Task description. For each record below, retype the text exactly and omit any image.

Supplied material.
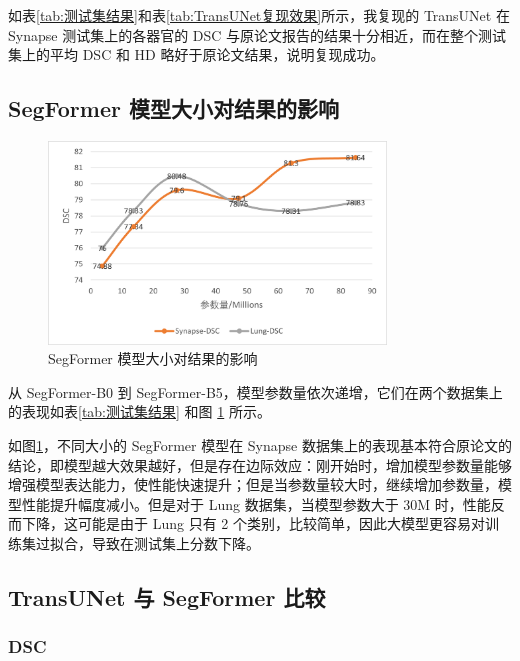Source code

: \documentclass[hyperref,a4paper,UTF8]{ctexart}
\begin{document}
如表\ref{tab:测试集结果}和表\ref{tab:TransUNet复现效果}所示，我复现的 TransUNet 在 Synapse 测试集上的各器官的 DSC 与原论文报告的结果十分相近，而在整个测试集上的平均 DSC 和 HD 略好于原论文结果，说明复现成功。

\subsection{SegFormer 模型大小对结果的影响}

\begin{figure}[h]
    \centering
    \includegraphics[width=0.8\textwidth]{figures/SegFormer模型大小对结果的影响.png}
    \caption{SegFormer 模型大小对结果的影响}
    \label{fig:SegFormer模型大小对结果的影响}
\end{figure}

从 SegFormer-B0 到 SegFormer-B5，模型参数量依次递增，它们在两个数据集上的表现如表\ref{tab:测试集结果} 和图 \ref{fig:SegFormer模型大小对结果的影响} 所示。

如图\ref{fig:SegFormer模型大小对结果的影响}，不同大小的 SegFormer 模型在 Synapse 数据集上的表现基本符合原论文\cite{SegFormer}的结论，即模型越大效果越好，但是存在边际效应：刚开始时，增加模型参数量能够增强模型表达能力，使性能快速提升；但是当参数量较大时，继续增加参数量，模型性能提升幅度减小。但是对于 Lung 数据集，当模型参数大于 30M 时，性能反而下降，这可能是由于 Lung 只有 2 个类别，比较简单，因此大模型更容易对训练集过拟合，导致在测试集上分数下降。

\subsection{TransUNet 与 SegFormer 比较}

\subsubsection{DSC}
\end{document}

Response to the exercise.
Source code

: \documentclass[hyperref,a4paper,UTF8]{ctexart}
\begin{document}
如表\ref{tab:测试集结果}和表\ref{tab:TransUNet复现效果}所示，我复现的 TransUNet 在 Synapse 测试集上的各器官的 DSC 与原论文报告的结果十分相近，而在整个测试集上的平均 DSC 和 HD 略好于原论文结果，说明复现成功。

\subsection{SegFormer 模型大小对结果的影响}

\begin{figure}[h]
    \centering
    \includegraphics[width=0.8\textwidth]{figures/SegFormer模型大小对结果的影响.png}
    \caption{SegFormer 模型大小对结果的影响}
    \label{fig:SegFormer模型大小对结果的影响}
\end{figure}

从 SegFormer-B0 到 SegFormer-B5，模型参数量依次递增，它们在两个数据集上的表现如表\ref{tab:测试集结果} 和图 \ref{fig:SegFormer模型大小对结果的影响} 所示。

如图\ref{fig:SegFormer模型大小对结果的影响}，不同大小的 SegFormer 模型在 Synapse 数据集上的表现基本符合原论文\cite{SegFormer}的结论，即模型越大效果越好，但是存在边际效应：刚开始时，增加模型参数量能够增强模型表达能力，使性能快速提升；但是当参数量较大时，继续增加参数量，模型性能提升幅度减小。但是对于 Lung 数据集，当模型参数大于 30M 时，性能反而下降，这可能是由于 Lung 只有 2 个类别，比较简单，因此大模型更容易对训练集过拟合，导致在测试集上分数下降。

\subsection{TransUNet 与 SegFormer 比较}

\subsubsection{DSC}
\end{document}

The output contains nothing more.